Cement fineness detector

Technical Field

The utility model belongs to highway check out test set field, concretely relates to cement fineness detector.

Background

The fineness of cement or other powder materials needs to be detected in the field of cement production or road engineering detection, most of the detection methods used at present are manual detection, namely cement powder with certain mass is placed on a screen with a fixed aperture, screening is carried out manually, the mass of the powder left on the screen is weighed after screening is completed, and the fineness of the cement can be calculated.
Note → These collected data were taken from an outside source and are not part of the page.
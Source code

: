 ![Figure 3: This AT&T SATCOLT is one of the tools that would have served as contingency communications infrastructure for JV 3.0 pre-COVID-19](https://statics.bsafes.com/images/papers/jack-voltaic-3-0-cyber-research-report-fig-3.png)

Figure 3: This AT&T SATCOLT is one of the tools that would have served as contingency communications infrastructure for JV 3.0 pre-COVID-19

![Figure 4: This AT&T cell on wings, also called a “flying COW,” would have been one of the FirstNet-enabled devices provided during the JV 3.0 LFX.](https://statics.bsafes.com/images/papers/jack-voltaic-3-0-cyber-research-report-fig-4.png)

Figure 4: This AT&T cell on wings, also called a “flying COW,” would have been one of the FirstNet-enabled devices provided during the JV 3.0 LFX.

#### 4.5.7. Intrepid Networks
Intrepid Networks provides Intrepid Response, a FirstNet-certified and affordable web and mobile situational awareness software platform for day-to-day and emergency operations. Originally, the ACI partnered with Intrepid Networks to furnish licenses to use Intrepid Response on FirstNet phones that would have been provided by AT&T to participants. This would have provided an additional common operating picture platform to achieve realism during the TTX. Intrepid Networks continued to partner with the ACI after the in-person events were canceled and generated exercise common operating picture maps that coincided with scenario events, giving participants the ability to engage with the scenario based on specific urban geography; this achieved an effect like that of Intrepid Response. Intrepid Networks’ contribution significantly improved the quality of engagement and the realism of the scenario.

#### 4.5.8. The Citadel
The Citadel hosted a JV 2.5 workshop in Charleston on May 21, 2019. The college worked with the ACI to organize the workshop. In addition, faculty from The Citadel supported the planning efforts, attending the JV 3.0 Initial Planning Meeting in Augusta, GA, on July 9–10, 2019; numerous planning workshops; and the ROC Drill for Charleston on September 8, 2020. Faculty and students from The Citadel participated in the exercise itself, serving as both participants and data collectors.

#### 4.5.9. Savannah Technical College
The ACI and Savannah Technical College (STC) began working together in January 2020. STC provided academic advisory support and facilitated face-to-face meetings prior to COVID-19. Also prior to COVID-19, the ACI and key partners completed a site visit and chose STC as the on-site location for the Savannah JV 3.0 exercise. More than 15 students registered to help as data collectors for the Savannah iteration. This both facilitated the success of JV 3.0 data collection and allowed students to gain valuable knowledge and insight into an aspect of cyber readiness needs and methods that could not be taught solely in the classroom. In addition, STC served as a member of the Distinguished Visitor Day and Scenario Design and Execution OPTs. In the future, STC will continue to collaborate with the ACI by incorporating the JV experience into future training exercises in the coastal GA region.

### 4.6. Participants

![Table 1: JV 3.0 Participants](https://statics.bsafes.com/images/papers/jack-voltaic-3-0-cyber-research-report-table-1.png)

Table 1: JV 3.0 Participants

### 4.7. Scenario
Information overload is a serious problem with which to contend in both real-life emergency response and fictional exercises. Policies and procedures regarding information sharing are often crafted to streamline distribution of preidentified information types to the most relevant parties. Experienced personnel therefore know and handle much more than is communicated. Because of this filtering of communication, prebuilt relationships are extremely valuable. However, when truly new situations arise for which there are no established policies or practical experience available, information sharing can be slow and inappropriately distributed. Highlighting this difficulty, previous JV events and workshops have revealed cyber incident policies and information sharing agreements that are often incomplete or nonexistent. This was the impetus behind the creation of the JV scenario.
The manual detection fineness efficiency is lower, the labor intensity of detection personnel is high, when a plurality of samples are detected, time and labor are wasted, the method for detecting the fineness by using detection equipment similar to suction filtration also exists at present, but the problems that the detection efficiency is influenced by more dust, poor suction filtration effect, easy blockage of a screen and the like exist in the detection process.
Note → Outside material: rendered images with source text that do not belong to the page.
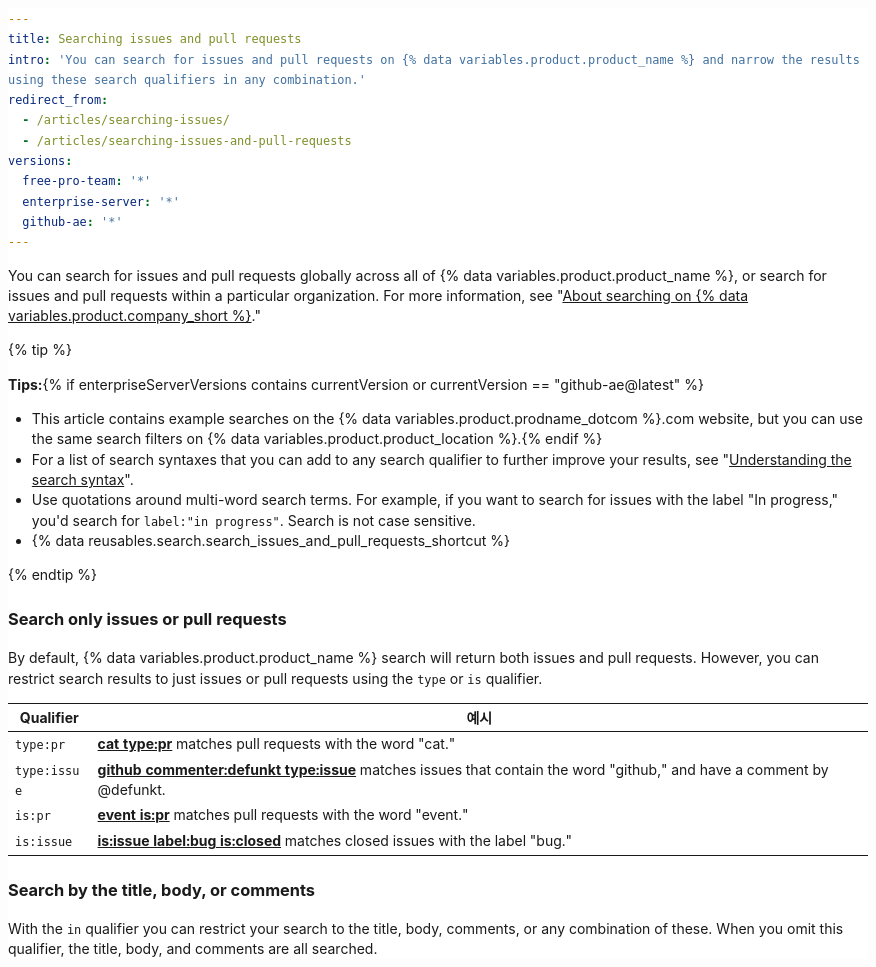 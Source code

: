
 ```yaml
---
title: Searching issues and pull requests
intro: 'You can search for issues and pull requests on {% data variables.product.product_name %} and narrow the results using these search qualifiers in any combination.'
redirect_from:
  - /articles/searching-issues/
  - /articles/searching-issues-and-pull-requests
versions:
  free-pro-team: '*'
  enterprise-server: '*'
  github-ae: '*'
---
```


You can search for issues and pull requests globally across all of {% data variables.product.product_name %}, or search for issues and pull requests within a particular organization. For more information, see "[About searching on {% data variables.product.company_short %}](/articles/about-searching-on-github)."

{% tip %}

**Tips:**{% if enterpriseServerVersions contains currentVersion or currentVersion == "github-ae@latest" %}
  - This article contains example searches on the {% data variables.product.prodname_dotcom %}.com website, but you can use the same search filters on {% data variables.product.product_location %}.{% endif %}
  - For a list of search syntaxes that you can add to any search qualifier to further improve your results, see "[Understanding the search syntax](/articles/understanding-the-search-syntax)".
  - Use quotations around multi-word search terms. For example, if you want to search for issues with the label "In progress," you'd search for `label:"in progress"`. Search is not case sensitive.
  - {% data reusables.search.search_issues_and_pull_requests_shortcut %}

  {% endtip %}

### Search only issues or pull requests

By default, {% data variables.product.product_name %} search will return both issues and pull requests. However, you can restrict search results to just issues or pull requests using the `type` or `is` qualifier.

| Qualifier    | 예시                                                                                                                                                                                                        |
| ------------ | --------------------------------------------------------------------------------------------------------------------------------------------------------------------------------------------------------- |
| `type:pr`    | [**cat type:pr**](https://github.com/search?q=cat+type%3Apr&type=Issues) matches pull requests with the word "cat."                                                                                       |
| `type:issue` | [**github commenter:defunkt type:issue**](https://github.com/search?q=github+commenter%3Adefunkt+type%3Aissue&type=Issues) matches issues that contain the word "github," and have a comment by @defunkt. |
| `is:pr`      | [**event is:pr**](https://github.com/search?utf8=%E2%9C%93&q=event+is%3Apr&type=) matches pull requests with the word "event."                                                                            |
| `is:issue`   | [**is:issue label:bug is:closed**](https://github.com/search?utf8=%E2%9C%93&q=is%3Aissue+label%3Abug+is%3Aclosed&type=) matches closed issues with the label "bug."                                       |

### Search by the title, body, or comments

With the `in` qualifier you can restrict your search to the title, body, comments, or any combination of these. When you omit this qualifier, the title, body, and comments are all searched.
SUMMERY OF THE UTILITY MODEL

The utility model provides a cement fineness detector, the problem of prior art above can be solved in the use of this equipment, reaches the efficiency that provides detection efficiency and detection effect.
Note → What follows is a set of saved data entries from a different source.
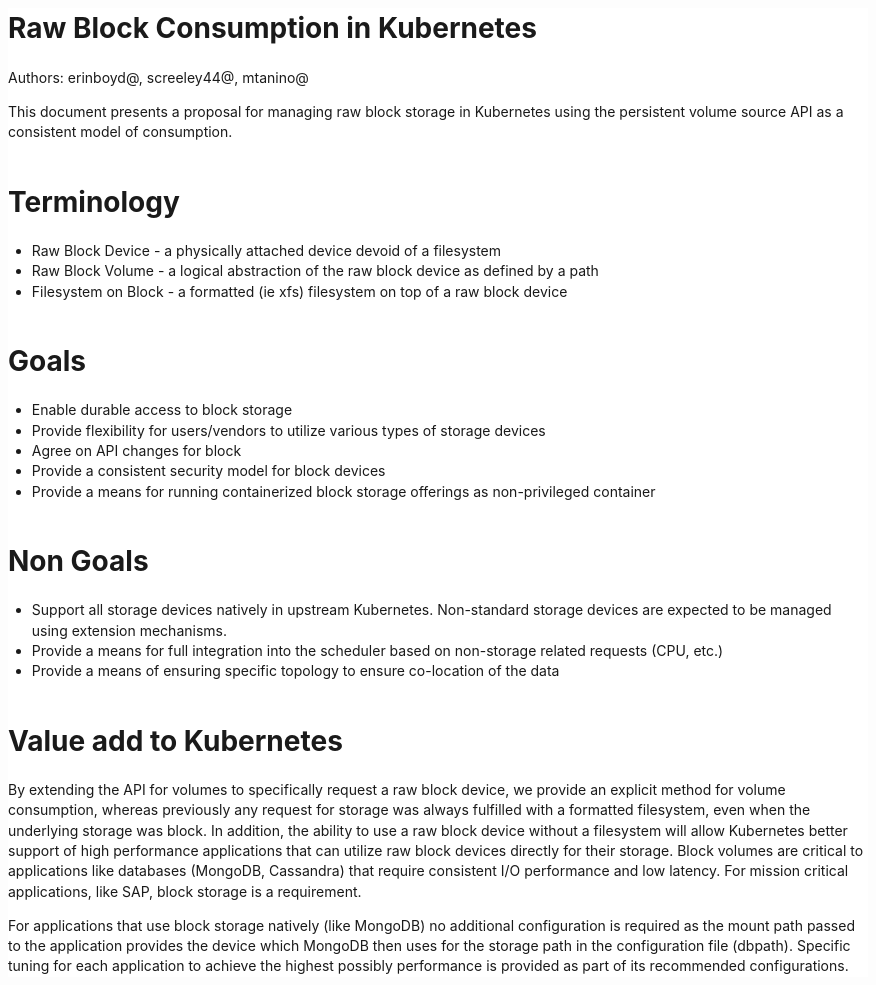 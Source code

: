 # Raw Block Consumption in Kubernetes

Authors: erinboyd@, screeley44@, mtanino@

This document presents a proposal for managing raw block storage in Kubernetes using the persistent volume source API as a consistent model of consumption.

# Terminology
* Raw Block Device - a physically attached device devoid of a filesystem
* Raw Block Volume - a logical abstraction of the raw block device as defined by a path
* Filesystem on Block - a formatted (ie xfs) filesystem on top of a raw block device

# Goals
* Enable durable access to block storage
* Provide flexibility for users/vendors to utilize various types of storage devices
* Agree on API changes for block
* Provide a consistent security model for block devices 
* Provide a means for running containerized block storage offerings as non-privileged container

# Non Goals
* Support all storage devices natively in upstream Kubernetes. Non-standard storage devices are expected to be managed using extension
  mechanisms.
* Provide a means for full integration into the scheduler based on non-storage related requests (CPU, etc.)
* Provide a means of ensuring specific topology to ensure co-location of the data 
   
# Value add to Kubernetes
  
  By extending the API for volumes to specifically request a raw block device, we provide an explicit method for volume consumption,
  whereas previously any request for storage was always fulfilled with a formatted filesystem, even when the underlying storage was 
  block. In addition, the ability to use a raw block device without a filesystem will allow
  Kubernetes better support of high performance applications that can utilize raw block devices directly for their storage. 
  Block volumes are critical to applications like databases (MongoDB, Cassandra) that require consistent I/O performance
  and low latency. For mission critical applications, like SAP, block storage is a requirement. 
  
  For applications that use block storage natively (like MongoDB) no additional configuration is required as the mount path passed
  to the application provides the device which MongoDB then uses for the storage path in the configuration file (dbpath). Specific
  tuning for each application to achieve the highest possibly performance is provided as part of its recommended configurations.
In order to achieve the above object, the utility model provides a following technical scheme: a cement fineness detector comprises a frame body, wherein the frame body comprises an upper part and a lower part; a sealing sieve is detachably arranged above the upper part of the sealing sieve, and a sieve cover is arranged on the upper part of the sealing sieve; the lower part of the sealing screen is provided with an air nozzle, and the lower part of the air nozzle is positioned at the upper part and is internally provided with an air blower; an air suction port is formed in the upper part of the lower part of the sealing screen, and a dust collector is connected to the lower part of the air suction port; an air pressure indicator is arranged on the upper part; a support frame is connected to the lower part of the outlet at the lower part of the dust collector, a dust removal cloth bag is sleeved on the support frame, and a bottom support is arranged at the lower part of the support frame; the bottom support is connected with an air outlet outwards.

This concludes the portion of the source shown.